[Opening Source data section]
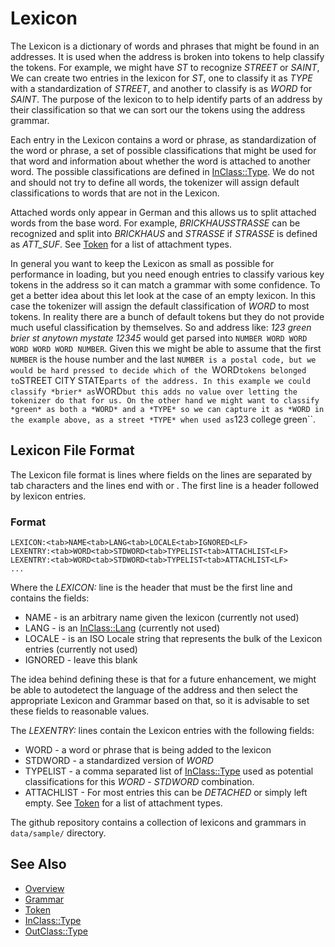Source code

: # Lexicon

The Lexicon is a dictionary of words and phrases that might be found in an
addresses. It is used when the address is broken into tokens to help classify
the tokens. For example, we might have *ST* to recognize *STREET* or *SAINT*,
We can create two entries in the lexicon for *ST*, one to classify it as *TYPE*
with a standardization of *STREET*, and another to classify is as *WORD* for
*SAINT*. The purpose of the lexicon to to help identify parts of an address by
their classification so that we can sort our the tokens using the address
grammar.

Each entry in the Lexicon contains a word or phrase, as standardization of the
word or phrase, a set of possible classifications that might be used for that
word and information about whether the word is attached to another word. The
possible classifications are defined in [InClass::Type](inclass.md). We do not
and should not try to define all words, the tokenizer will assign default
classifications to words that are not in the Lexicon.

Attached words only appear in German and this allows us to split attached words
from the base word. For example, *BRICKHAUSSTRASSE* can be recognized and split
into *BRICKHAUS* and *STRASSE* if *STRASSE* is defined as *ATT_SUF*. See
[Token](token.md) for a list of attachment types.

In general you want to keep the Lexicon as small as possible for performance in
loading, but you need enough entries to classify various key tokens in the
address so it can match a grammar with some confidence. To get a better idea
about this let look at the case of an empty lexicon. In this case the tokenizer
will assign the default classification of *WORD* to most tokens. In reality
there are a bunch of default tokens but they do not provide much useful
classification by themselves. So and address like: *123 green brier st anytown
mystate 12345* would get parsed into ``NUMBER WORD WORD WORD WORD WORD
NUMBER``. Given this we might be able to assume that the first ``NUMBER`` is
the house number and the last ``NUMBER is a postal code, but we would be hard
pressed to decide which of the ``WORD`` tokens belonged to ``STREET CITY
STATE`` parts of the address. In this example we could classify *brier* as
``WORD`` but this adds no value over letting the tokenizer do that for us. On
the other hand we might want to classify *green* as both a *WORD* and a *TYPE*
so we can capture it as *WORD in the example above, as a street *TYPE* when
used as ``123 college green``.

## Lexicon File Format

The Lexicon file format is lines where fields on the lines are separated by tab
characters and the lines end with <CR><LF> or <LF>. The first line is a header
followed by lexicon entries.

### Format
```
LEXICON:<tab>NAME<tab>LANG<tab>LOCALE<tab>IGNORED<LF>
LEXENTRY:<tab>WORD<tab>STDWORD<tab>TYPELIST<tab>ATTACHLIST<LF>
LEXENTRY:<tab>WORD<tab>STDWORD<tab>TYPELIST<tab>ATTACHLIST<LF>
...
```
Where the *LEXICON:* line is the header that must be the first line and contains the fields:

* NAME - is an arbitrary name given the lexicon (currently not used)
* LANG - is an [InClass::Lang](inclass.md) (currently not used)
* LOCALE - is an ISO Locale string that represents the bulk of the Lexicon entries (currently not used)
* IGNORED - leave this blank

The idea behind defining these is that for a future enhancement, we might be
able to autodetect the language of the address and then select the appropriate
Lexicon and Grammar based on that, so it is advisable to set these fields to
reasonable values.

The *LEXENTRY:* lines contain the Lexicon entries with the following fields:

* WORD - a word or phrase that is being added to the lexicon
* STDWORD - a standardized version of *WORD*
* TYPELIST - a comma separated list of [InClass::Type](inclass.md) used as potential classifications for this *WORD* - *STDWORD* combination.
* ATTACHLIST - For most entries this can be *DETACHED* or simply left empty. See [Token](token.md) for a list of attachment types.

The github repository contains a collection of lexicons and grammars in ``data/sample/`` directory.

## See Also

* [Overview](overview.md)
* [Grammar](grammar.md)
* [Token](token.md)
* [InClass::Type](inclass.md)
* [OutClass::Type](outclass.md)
[Closing Source data section]
[Opening Source data section]
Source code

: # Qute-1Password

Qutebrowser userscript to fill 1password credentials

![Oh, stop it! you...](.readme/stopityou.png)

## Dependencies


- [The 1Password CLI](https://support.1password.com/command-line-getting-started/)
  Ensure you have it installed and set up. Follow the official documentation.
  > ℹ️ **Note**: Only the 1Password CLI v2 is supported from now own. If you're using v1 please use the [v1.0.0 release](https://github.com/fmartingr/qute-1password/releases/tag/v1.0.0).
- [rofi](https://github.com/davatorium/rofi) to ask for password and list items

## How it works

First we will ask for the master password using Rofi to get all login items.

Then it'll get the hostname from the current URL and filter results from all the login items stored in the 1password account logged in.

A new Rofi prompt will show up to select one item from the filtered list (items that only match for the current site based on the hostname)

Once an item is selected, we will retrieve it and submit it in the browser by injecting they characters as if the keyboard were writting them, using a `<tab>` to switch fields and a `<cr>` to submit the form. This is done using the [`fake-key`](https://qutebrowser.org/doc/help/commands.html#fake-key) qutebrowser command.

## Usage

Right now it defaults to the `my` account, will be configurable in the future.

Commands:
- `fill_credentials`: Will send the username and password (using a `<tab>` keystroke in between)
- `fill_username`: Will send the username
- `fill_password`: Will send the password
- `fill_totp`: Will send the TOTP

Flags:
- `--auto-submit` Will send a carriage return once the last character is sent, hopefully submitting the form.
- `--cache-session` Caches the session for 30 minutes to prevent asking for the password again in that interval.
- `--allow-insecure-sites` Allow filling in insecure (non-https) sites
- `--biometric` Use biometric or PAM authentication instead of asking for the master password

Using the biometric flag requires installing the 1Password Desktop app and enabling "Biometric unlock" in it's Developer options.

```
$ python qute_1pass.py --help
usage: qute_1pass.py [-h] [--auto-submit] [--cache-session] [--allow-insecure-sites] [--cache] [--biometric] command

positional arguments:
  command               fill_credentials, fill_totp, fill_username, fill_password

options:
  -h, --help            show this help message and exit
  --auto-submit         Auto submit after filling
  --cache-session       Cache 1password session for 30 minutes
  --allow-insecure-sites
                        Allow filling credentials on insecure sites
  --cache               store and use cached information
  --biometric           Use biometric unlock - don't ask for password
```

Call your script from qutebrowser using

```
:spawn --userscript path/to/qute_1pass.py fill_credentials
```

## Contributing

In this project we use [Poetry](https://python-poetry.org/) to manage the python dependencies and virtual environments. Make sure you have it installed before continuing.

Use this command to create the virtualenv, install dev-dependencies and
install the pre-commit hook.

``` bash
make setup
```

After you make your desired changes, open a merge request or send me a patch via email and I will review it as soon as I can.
[Closing Source data section]
[Opening Source data section]
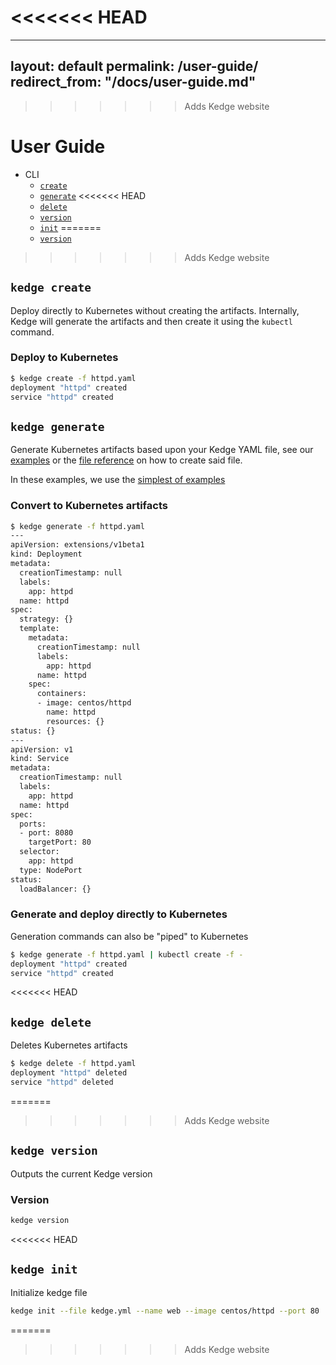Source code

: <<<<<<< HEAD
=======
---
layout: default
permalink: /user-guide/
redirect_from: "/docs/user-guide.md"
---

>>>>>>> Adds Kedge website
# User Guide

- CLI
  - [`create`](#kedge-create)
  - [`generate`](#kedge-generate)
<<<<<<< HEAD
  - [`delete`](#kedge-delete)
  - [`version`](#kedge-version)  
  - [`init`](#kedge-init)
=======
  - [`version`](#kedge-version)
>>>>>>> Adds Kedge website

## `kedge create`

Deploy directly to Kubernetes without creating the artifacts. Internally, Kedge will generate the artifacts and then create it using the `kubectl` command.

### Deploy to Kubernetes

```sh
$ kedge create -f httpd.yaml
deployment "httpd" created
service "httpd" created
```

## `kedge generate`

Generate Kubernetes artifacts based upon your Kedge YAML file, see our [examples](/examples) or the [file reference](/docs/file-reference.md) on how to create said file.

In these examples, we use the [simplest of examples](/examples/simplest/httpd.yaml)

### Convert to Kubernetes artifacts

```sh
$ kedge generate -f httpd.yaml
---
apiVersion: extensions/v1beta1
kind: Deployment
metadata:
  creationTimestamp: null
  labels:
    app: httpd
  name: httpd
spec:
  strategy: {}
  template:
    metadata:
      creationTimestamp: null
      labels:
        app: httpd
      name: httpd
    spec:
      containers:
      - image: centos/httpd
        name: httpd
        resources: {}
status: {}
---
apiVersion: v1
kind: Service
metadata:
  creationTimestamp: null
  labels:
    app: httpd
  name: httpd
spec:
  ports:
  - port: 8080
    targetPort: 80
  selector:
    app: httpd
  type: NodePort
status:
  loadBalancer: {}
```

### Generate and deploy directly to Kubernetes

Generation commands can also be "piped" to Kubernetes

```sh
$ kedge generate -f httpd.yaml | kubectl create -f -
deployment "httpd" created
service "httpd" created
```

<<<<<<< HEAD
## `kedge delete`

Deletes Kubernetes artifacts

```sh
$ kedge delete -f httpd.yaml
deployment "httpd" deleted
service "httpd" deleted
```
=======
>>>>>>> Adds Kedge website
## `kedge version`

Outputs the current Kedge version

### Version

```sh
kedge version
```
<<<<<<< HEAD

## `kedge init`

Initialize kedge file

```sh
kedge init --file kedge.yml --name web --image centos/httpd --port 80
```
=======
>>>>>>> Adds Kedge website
[Closing Source data section]
Go through the listing, find each line with the word "InClass", and copy it.

> [Response to the task]
possible classifications are defined in [InClass::Type](inclass.md). We do not
* LANG - is an [InClass::Lang](inclass.md) (currently not used)
* TYPELIST - a comma separated list of [InClass::Type](inclass.md) used as potential classifications for this *WORD* - *STDWORD* combination.
* [InClass::Type](inclass.md)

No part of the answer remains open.